## INPUT
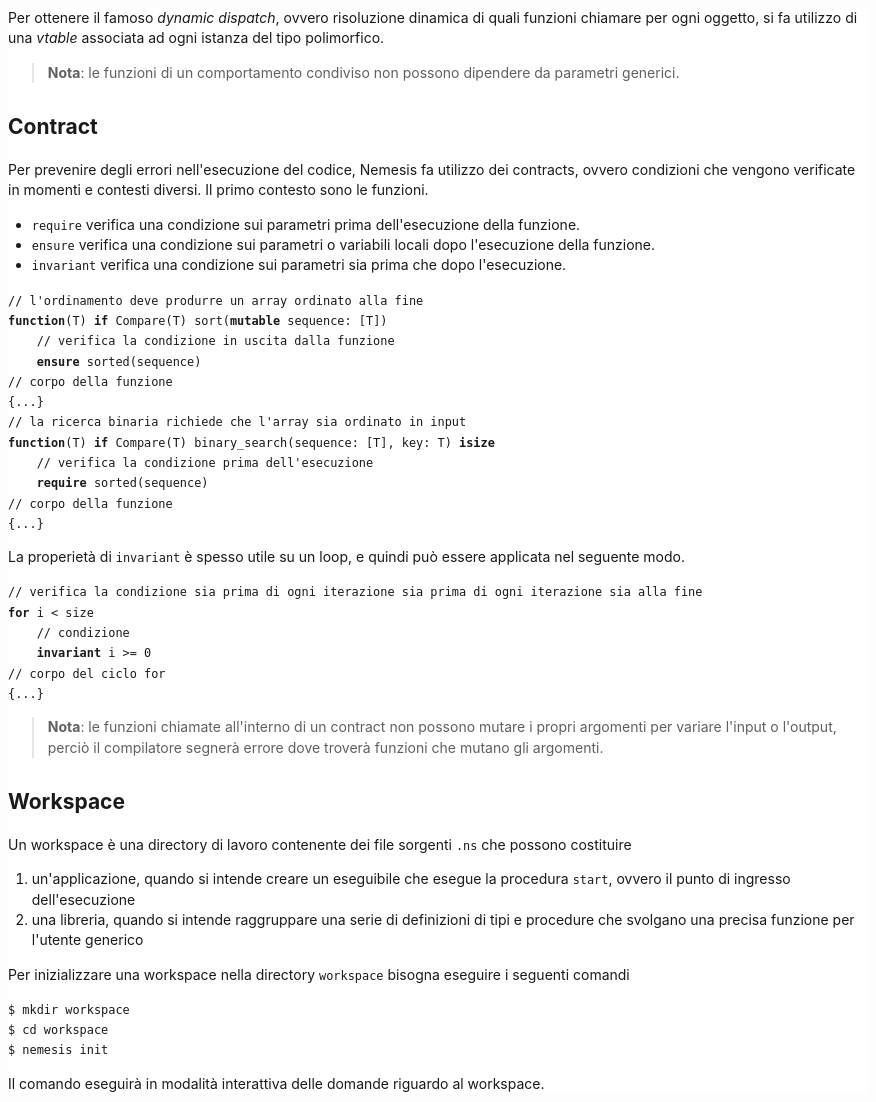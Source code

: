 Per ottenere il famoso *dynamic dispatch*, ovvero risoluzione dinamica di quali funzioni chiamare per ogni oggetto, si fa utilizzo di una *vtable* associata ad ogni istanza del tipo polimorfico.

> **Nota**: le funzioni di un comportamento condiviso non possono dipendere da parametri generici.

## Contract <a name="contract"></a>
Per prevenire degli errori nell'esecuzione del codice, Nemesis fa utilizzo dei contracts, ovvero condizioni che vengono verificate in momenti e contesti diversi. Il primo contesto sono le funzioni.
+ `require` verifica una condizione sui parametri prima dell'esecuzione della funzione.
+ `ensure` verifica una condizione sui parametri o variabili locali dopo l'esecuzione della funzione.
+ `invariant` verifica una condizione sui parametri sia prima che dopo l'esecuzione.

<pre><code>// l'ordinamento deve produrre un array ordinato alla fine
<b>function</b>(T) <b>if</b> Compare(T) sort(<b>mutable</b> sequence: [T])
    // verifica la condizione in uscita dalla funzione
    <b>ensure</b> sorted(sequence)
// corpo della funzione
{...}
// la ricerca binaria richiede che l'array sia ordinato in input
<b>function</b>(T) <b>if</b> Compare(T) binary_search(sequence: [T], key: T) <b>isize</b>
    // verifica la condizione prima dell'esecuzione
    <b>require</b> sorted(sequence) 
// corpo della funzione
{...}
</code></pre>

La properietà di `invariant` è spesso utile su un loop, e quindi può essere applicata nel seguente modo.

<pre><code>// verifica la condizione sia prima di ogni iterazione sia prima di ogni iterazione sia alla fine
<b>for</b> i < size 
    // condizione
    <b>invariant</b> i >= 0
// corpo del ciclo for
{...}
</code></pre>

> **Nota**: le funzioni chiamate all'interno di un contract non possono mutare i propri argomenti per variare l'input o l'output, perciò il compilatore segnerà errore dove troverà funzioni che mutano gli argomenti. 

## Workspace
Un workspace è una directory di lavoro contenente dei file sorgenti `.ns` che possono costituire
1. un'applicazione, quando si intende creare un eseguibile che esegue la procedura `start`, ovvero il punto di ingresso dell'esecuzione
2. una libreria, quando si intende raggruppare una serie di definizioni di tipi e procedure che svolgano una precisa funzione per l'utente generico

Per inizializzare una workspace nella directory `workspace` bisogna eseguire i seguenti comandi
```
$ mkdir workspace
$ cd workspace
$ nemesis init
```
Il comando eseguirà in modalità interattiva delle domande riguardo al workspace.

## EXERCISE REQUIREMENTS
Set down again, word for word, the stretch of records from the line with "uscita dalla funzione" to the line with "ordinato in input", both of those lines included.

## EXPECTED ANSWER
    // verifica la condizione in uscita dalla funzione
    <b>ensure</b> sorted(sequence)
// corpo della funzione
{...}
// la ricerca binaria richiede che l'array sia ordinato in input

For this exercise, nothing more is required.